*** Opening THE DATA ***
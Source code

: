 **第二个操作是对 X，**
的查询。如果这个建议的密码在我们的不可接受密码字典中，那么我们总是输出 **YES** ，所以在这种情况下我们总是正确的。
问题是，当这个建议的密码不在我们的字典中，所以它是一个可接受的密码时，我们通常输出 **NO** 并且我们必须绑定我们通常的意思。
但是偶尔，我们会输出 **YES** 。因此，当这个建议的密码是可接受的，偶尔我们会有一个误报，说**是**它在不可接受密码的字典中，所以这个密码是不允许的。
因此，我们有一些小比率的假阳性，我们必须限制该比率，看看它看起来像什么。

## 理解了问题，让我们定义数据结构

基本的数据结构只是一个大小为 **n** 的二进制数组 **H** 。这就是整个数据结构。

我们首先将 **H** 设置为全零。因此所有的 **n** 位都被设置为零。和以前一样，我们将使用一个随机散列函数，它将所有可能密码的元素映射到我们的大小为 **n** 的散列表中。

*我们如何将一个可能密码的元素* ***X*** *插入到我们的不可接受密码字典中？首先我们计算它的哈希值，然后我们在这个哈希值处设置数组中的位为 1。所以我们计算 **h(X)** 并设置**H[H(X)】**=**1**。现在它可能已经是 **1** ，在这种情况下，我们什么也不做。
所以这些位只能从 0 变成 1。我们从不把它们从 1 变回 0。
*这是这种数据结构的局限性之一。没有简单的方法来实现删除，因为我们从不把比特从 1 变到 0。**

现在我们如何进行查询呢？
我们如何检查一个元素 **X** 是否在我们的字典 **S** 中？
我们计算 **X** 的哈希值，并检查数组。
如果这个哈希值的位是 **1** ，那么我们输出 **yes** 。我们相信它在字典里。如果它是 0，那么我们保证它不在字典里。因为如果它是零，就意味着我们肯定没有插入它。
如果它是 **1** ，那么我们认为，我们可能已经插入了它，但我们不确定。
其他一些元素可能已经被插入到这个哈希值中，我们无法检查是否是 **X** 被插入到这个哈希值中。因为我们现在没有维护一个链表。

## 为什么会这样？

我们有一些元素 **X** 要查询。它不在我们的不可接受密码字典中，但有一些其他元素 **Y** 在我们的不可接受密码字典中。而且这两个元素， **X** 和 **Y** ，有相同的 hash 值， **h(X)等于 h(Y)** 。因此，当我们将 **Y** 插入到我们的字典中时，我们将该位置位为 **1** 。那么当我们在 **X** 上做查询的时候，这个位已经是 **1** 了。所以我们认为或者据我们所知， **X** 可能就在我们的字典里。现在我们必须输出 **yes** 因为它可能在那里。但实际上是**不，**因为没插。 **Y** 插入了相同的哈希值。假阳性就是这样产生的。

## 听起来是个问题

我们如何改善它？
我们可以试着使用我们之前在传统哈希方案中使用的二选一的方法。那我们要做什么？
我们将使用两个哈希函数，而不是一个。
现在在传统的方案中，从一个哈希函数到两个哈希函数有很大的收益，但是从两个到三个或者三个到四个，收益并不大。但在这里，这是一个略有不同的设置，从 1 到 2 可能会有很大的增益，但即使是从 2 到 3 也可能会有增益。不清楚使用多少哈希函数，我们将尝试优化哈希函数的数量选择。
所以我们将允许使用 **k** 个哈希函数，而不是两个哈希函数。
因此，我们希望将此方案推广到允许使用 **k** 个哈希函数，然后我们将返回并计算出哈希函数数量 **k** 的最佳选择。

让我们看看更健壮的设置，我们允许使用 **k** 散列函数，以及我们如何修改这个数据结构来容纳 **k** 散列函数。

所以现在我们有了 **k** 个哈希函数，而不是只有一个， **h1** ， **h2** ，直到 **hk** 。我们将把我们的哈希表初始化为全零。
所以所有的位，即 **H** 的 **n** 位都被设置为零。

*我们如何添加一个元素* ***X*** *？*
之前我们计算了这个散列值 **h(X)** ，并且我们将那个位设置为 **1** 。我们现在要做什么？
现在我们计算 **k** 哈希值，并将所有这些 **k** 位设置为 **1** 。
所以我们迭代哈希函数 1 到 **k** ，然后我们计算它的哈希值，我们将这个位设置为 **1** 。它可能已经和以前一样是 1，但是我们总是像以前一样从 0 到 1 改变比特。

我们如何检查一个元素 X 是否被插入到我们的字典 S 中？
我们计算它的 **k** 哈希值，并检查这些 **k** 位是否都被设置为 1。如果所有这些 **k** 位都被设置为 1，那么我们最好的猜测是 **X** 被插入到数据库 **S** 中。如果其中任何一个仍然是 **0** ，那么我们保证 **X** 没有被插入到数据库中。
*** Closing THE DATA ***
▶ [WHAT YOU ARE ASKED TO DO]: Word for word, write out every entry shown above.

▶ [YOUR SOLUTION]:
Source code

: **第二个操作是对 X，**
的查询。如果这个建议的密码在我们的不可接受密码字典中，那么我们总是输出 **YES** ，所以在这种情况下我们总是正确的。
问题是，当这个建议的密码不在我们的字典中，所以它是一个可接受的密码时，我们通常输出 **NO** 并且我们必须绑定我们通常的意思。
但是偶尔，我们会输出 **YES** 。因此，当这个建议的密码是可接受的，偶尔我们会有一个误报，说**是**它在不可接受密码的字典中，所以这个密码是不允许的。
因此，我们有一些小比率的假阳性，我们必须限制该比率，看看它看起来像什么。

## 理解了问题，让我们定义数据结构

基本的数据结构只是一个大小为 **n** 的二进制数组 **H** 。这就是整个数据结构。

我们首先将 **H** 设置为全零。因此所有的 **n** 位都被设置为零。和以前一样，我们将使用一个随机散列函数，它将所有可能密码的元素映射到我们的大小为 **n** 的散列表中。

*我们如何将一个可能密码的元素* ***X*** *插入到我们的不可接受密码字典中？首先我们计算它的哈希值，然后我们在这个哈希值处设置数组中的位为 1。所以我们计算 **h(X)** 并设置**H[H(X)】**=**1**。现在它可能已经是 **1** ，在这种情况下，我们什么也不做。
所以这些位只能从 0 变成 1。我们从不把它们从 1 变回 0。
*这是这种数据结构的局限性之一。没有简单的方法来实现删除，因为我们从不把比特从 1 变到 0。**

现在我们如何进行查询呢？
我们如何检查一个元素 **X** 是否在我们的字典 **S** 中？
我们计算 **X** 的哈希值，并检查数组。
如果这个哈希值的位是 **1** ，那么我们输出 **yes** 。我们相信它在字典里。如果它是 0，那么我们保证它不在字典里。因为如果它是零，就意味着我们肯定没有插入它。
如果它是 **1** ，那么我们认为，我们可能已经插入了它，但我们不确定。
其他一些元素可能已经被插入到这个哈希值中，我们无法检查是否是 **X** 被插入到这个哈希值中。因为我们现在没有维护一个链表。

## 为什么会这样？

我们有一些元素 **X** 要查询。它不在我们的不可接受密码字典中，但有一些其他元素 **Y** 在我们的不可接受密码字典中。而且这两个元素， **X** 和 **Y** ，有相同的 hash 值， **h(X)等于 h(Y)** 。因此，当我们将 **Y** 插入到我们的字典中时，我们将该位置位为 **1** 。那么当我们在 **X** 上做查询的时候，这个位已经是 **1** 了。所以我们认为或者据我们所知， **X** 可能就在我们的字典里。现在我们必须输出 **yes** 因为它可能在那里。但实际上是**不，**因为没插。 **Y** 插入了相同的哈希值。假阳性就是这样产生的。

## 听起来是个问题

我们如何改善它？
我们可以试着使用我们之前在传统哈希方案中使用的二选一的方法。那我们要做什么？
我们将使用两个哈希函数，而不是一个。
现在在传统的方案中，从一个哈希函数到两个哈希函数有很大的收益，但是从两个到三个或者三个到四个，收益并不大。但在这里，这是一个略有不同的设置，从 1 到 2 可能会有很大的增益，但即使是从 2 到 3 也可能会有增益。不清楚使用多少哈希函数，我们将尝试优化哈希函数的数量选择。
所以我们将允许使用 **k** 个哈希函数，而不是两个哈希函数。
因此，我们希望将此方案推广到允许使用 **k** 个哈希函数，然后我们将返回并计算出哈希函数数量 **k** 的最佳选择。

让我们看看更健壮的设置，我们允许使用 **k** 散列函数，以及我们如何修改这个数据结构来容纳 **k** 散列函数。

所以现在我们有了 **k** 个哈希函数，而不是只有一个， **h1** ， **h2** ，直到 **hk** 。我们将把我们的哈希表初始化为全零。
所以所有的位，即 **H** 的 **n** 位都被设置为零。

*我们如何添加一个元素* ***X*** *？*
之前我们计算了这个散列值 **h(X)** ，并且我们将那个位设置为 **1** 。我们现在要做什么？
现在我们计算 **k** 哈希值，并将所有这些 **k** 位设置为 **1** 。
所以我们迭代哈希函数 1 到 **k** ，然后我们计算它的哈希值，我们将这个位设置为 **1** 。它可能已经和以前一样是 1，但是我们总是像以前一样从 0 到 1 改变比特。

我们如何检查一个元素 X 是否被插入到我们的字典 S 中？
我们计算它的 **k** 哈希值，并检查这些 **k** 位是否都被设置为 1。如果所有这些 **k** 位都被设置为 1，那么我们最好的猜测是 **X** 被插入到数据库 **S** 中。如果其中任何一个仍然是 **0** ，那么我们保证 **X** 没有被插入到数据库中。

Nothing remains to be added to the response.